Top of Data to examine

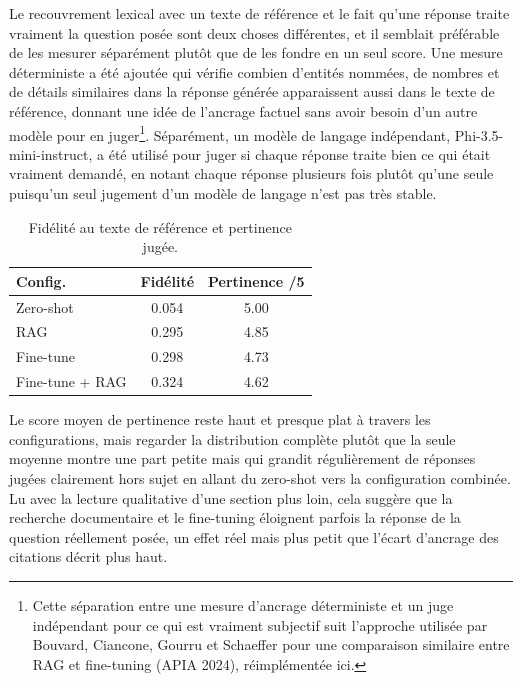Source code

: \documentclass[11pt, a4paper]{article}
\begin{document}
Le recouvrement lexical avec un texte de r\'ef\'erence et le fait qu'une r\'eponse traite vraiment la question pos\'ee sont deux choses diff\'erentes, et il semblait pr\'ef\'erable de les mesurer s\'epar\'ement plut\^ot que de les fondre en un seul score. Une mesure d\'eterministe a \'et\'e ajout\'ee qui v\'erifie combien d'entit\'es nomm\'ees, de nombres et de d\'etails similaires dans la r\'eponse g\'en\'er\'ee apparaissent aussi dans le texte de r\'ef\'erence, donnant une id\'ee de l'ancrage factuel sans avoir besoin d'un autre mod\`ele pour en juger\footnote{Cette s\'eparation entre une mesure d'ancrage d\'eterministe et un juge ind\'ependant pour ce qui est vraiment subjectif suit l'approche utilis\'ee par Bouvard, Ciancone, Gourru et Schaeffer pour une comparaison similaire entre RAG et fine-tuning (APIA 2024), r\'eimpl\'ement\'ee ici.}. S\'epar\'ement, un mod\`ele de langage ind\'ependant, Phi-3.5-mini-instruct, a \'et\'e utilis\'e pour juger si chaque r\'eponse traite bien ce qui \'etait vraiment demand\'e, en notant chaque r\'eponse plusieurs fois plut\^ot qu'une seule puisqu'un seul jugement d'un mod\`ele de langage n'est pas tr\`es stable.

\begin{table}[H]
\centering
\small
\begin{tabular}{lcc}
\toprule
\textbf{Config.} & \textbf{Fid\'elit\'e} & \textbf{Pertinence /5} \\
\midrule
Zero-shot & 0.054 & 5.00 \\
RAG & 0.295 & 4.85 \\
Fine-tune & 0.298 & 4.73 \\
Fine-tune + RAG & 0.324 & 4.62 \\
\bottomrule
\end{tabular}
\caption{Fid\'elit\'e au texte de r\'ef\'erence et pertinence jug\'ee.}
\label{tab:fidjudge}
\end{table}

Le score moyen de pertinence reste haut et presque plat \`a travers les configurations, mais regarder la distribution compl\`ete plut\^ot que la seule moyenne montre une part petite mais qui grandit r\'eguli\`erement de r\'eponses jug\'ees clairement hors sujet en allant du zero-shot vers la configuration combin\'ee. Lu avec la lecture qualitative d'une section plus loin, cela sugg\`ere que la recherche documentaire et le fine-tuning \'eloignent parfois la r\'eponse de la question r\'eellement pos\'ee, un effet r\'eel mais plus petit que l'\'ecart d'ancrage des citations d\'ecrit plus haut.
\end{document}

Bottom of Data to examine
Top of Data to examine

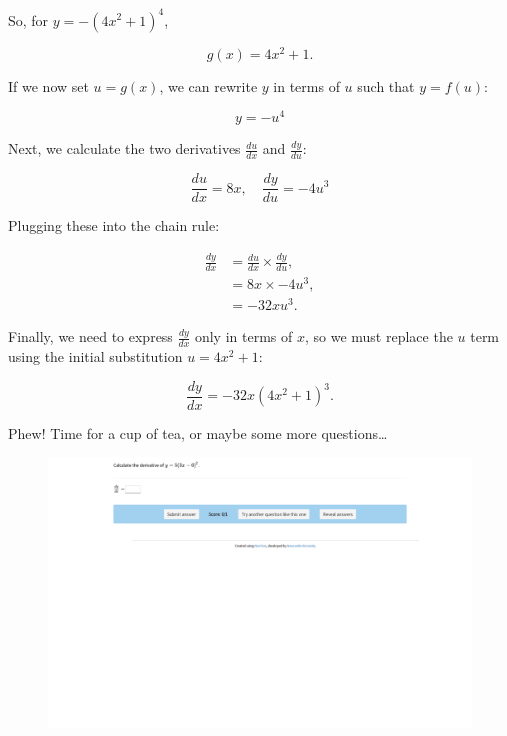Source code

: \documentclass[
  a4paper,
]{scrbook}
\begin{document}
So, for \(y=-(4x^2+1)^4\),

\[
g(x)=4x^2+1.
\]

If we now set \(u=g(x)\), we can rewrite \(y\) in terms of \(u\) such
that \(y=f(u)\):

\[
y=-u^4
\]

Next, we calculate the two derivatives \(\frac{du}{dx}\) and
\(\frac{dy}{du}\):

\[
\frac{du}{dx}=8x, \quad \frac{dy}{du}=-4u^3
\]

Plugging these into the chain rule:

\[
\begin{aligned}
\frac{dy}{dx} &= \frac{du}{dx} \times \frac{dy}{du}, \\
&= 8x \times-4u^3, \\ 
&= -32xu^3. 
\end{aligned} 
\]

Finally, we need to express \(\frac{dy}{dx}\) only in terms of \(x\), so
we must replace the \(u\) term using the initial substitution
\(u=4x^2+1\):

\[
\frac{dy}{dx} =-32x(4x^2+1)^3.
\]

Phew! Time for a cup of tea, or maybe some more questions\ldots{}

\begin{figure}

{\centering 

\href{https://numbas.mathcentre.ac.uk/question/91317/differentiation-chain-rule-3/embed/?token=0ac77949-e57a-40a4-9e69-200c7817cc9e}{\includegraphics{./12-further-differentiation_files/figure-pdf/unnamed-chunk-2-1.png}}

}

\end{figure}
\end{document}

Bottom of Data to examine

• What to produce: Among the lines of the preceding data, which ones hold the word "frac"? List them.

• Answer to the exercise:
Next, we calculate the two derivatives \(\frac{du}{dx}\) and
\(\frac{dy}{du}\):
\frac{du}{dx}=8x, \quad \frac{dy}{du}=-4u^3
\frac{dy}{dx} &= \frac{du}{dx} \times \frac{dy}{du}, \\
Finally, we need to express \(\frac{dy}{dx}\) only in terms of \(x\), so
\frac{dy}{dx} =-32x(4x^2+1)^3.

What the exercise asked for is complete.